Please reproduce the following records exactly as they appear.

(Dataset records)
-- -- --
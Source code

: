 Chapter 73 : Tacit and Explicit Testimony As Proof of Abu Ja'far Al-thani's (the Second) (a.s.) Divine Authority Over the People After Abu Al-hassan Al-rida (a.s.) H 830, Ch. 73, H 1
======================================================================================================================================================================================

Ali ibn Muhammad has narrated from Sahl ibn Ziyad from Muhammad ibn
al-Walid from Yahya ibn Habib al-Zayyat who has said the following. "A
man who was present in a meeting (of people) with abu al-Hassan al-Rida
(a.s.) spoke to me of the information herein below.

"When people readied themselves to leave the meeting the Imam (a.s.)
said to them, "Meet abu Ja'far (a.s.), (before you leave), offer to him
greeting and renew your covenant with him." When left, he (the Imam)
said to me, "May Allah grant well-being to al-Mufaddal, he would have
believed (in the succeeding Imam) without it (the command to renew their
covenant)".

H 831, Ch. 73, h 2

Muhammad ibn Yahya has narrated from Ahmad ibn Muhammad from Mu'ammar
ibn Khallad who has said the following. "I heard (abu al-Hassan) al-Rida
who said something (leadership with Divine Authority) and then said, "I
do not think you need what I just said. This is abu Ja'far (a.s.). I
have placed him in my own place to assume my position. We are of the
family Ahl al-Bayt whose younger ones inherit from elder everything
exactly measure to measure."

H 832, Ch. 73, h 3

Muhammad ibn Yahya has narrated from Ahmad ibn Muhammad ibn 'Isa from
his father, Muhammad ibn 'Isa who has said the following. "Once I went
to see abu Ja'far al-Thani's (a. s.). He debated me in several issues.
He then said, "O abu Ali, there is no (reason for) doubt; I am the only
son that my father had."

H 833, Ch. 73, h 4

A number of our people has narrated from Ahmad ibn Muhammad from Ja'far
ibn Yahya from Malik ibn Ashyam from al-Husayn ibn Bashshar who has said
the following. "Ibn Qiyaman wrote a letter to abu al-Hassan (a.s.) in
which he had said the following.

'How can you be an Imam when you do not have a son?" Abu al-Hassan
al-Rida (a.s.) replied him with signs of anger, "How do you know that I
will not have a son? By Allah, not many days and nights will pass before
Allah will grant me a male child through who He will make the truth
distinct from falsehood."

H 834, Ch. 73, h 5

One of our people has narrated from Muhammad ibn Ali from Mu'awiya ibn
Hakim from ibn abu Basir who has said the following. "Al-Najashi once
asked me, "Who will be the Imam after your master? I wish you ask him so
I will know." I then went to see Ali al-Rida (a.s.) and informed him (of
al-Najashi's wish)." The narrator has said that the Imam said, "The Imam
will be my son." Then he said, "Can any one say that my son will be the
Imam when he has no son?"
-- -- --
TASK RESPONSE:
Source code

: Chapter 73 : Tacit and Explicit Testimony As Proof of Abu Ja'far Al-thani's (the Second) (a.s.) Divine Authority Over the People After Abu Al-hassan Al-rida (a.s.) H 830, Ch. 73, H 1
======================================================================================================================================================================================

Ali ibn Muhammad has narrated from Sahl ibn Ziyad from Muhammad ibn
al-Walid from Yahya ibn Habib al-Zayyat who has said the following. "A
man who was present in a meeting (of people) with abu al-Hassan al-Rida
(a.s.) spoke to me of the information herein below.

"When people readied themselves to leave the meeting the Imam (a.s.)
said to them, "Meet abu Ja'far (a.s.), (before you leave), offer to him
greeting and renew your covenant with him." When left, he (the Imam)
said to me, "May Allah grant well-being to al-Mufaddal, he would have
believed (in the succeeding Imam) without it (the command to renew their
covenant)".

H 831, Ch. 73, h 2

Muhammad ibn Yahya has narrated from Ahmad ibn Muhammad from Mu'ammar
ibn Khallad who has said the following. "I heard (abu al-Hassan) al-Rida
who said something (leadership with Divine Authority) and then said, "I
do not think you need what I just said. This is abu Ja'far (a.s.). I
have placed him in my own place to assume my position. We are of the
family Ahl al-Bayt whose younger ones inherit from elder everything
exactly measure to measure."

H 832, Ch. 73, h 3

Muhammad ibn Yahya has narrated from Ahmad ibn Muhammad ibn 'Isa from
his father, Muhammad ibn 'Isa who has said the following. "Once I went
to see abu Ja'far al-Thani's (a. s.). He debated me in several issues.
He then said, "O abu Ali, there is no (reason for) doubt; I am the only
son that my father had."

H 833, Ch. 73, h 4

A number of our people has narrated from Ahmad ibn Muhammad from Ja'far
ibn Yahya from Malik ibn Ashyam from al-Husayn ibn Bashshar who has said
the following. "Ibn Qiyaman wrote a letter to abu al-Hassan (a.s.) in
which he had said the following.

'How can you be an Imam when you do not have a son?" Abu al-Hassan
al-Rida (a.s.) replied him with signs of anger, "How do you know that I
will not have a son? By Allah, not many days and nights will pass before
Allah will grant me a male child through who He will make the truth
distinct from falsehood."

H 834, Ch. 73, h 5

One of our people has narrated from Muhammad ibn Ali from Mu'awiya ibn
Hakim from ibn abu Basir who has said the following. "Al-Najashi once
asked me, "Who will be the Imam after your master? I wish you ask him so
I will know." I then went to see Ali al-Rida (a.s.) and informed him (of
al-Najashi's wish)." The narrator has said that the Imam said, "The Imam
will be my son." Then he said, "Can any one say that my son will be the
Imam when he has no son?"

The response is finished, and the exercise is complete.